Go through the listing below and output exactly the line with "Browser Automation with Selenium", the line with "## 1.2 Web Drivers", and each line between; omit the rest.

[DATA EXTRACTS]

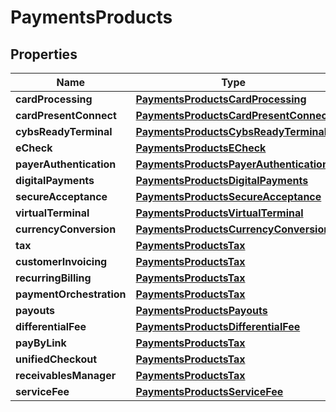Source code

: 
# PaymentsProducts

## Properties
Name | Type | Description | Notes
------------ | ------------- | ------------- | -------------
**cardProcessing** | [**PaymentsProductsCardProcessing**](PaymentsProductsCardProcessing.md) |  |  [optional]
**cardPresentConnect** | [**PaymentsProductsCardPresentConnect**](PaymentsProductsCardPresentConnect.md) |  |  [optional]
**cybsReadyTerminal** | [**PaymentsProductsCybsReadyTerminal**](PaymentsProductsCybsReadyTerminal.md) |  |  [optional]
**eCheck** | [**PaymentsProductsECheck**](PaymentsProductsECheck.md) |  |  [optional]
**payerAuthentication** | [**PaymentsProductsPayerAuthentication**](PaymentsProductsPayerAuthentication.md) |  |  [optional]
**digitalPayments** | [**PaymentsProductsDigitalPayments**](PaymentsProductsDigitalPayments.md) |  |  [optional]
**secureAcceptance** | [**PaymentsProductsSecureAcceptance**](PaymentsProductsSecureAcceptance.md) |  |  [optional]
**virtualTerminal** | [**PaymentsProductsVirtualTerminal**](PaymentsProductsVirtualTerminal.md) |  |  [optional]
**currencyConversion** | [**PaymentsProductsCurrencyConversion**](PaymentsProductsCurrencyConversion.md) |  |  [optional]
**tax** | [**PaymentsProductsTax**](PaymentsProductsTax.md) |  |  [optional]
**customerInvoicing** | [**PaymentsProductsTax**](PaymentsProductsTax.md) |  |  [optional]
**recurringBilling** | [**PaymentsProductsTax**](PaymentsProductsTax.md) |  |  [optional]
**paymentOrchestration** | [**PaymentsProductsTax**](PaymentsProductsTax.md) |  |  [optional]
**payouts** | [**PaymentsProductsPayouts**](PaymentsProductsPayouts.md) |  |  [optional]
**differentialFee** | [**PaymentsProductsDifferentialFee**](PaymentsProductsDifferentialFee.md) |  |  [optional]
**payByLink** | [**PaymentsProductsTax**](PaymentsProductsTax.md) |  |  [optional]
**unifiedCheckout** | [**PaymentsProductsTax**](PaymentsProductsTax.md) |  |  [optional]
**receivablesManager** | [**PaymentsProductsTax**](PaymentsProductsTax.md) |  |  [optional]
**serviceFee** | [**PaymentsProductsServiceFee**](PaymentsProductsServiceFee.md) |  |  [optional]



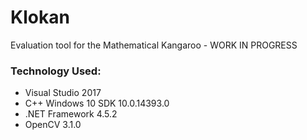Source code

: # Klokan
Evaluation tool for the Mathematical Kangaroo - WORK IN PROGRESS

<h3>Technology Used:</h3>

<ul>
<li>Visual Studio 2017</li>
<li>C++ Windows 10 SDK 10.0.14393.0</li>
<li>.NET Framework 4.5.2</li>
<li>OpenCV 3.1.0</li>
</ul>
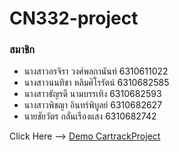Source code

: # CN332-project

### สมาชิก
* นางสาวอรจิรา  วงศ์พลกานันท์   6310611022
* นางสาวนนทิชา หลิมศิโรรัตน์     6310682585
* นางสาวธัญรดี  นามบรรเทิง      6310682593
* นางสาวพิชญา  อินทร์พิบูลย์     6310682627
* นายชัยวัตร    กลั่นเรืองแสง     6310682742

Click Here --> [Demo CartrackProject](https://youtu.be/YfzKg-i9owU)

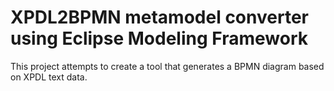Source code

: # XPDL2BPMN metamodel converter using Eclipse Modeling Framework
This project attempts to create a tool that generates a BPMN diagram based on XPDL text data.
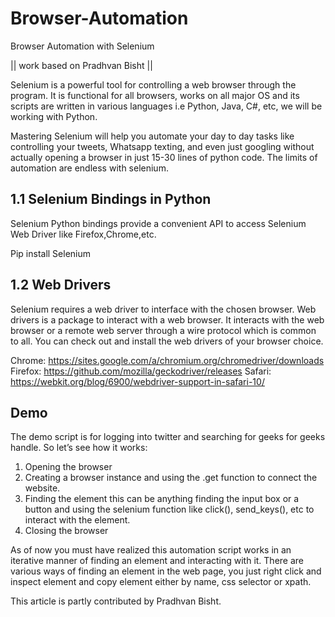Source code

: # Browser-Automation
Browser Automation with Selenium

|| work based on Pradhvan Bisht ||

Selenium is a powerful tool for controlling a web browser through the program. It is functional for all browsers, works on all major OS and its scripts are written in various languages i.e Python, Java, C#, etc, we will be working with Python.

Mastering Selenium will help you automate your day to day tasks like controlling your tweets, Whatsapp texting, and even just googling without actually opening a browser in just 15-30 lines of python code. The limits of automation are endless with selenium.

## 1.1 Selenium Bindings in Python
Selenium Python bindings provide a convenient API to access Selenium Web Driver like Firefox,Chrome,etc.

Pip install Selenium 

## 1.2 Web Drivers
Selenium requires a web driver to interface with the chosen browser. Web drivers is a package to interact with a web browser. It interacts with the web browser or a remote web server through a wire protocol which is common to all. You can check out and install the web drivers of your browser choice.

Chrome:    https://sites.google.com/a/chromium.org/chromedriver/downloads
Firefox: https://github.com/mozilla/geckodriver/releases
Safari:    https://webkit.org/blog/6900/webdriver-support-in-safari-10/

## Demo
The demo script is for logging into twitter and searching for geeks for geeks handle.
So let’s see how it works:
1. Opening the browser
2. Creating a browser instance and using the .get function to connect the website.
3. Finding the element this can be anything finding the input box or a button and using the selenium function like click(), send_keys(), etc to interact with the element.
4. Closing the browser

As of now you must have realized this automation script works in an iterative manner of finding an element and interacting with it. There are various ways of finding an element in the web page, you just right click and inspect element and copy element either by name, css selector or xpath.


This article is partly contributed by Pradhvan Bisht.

[/DATA EXTRACTS]

- _ANSWER TO THE PROBLEM_
Browser Automation with Selenium

|| work based on Pradhvan Bisht ||

Selenium is a powerful tool for controlling a web browser through the program. It is functional for all browsers, works on all major OS and its scripts are written in various languages i.e Python, Java, C#, etc, we will be working with Python.

Mastering Selenium will help you automate your day to day tasks like controlling your tweets, Whatsapp texting, and even just googling without actually opening a browser in just 15-30 lines of python code. The limits of automation are endless with selenium.

## 1.1 Selenium Bindings in Python
Selenium Python bindings provide a convenient API to access Selenium Web Driver like Firefox,Chrome,etc.

Pip install Selenium 

## 1.2 Web Drivers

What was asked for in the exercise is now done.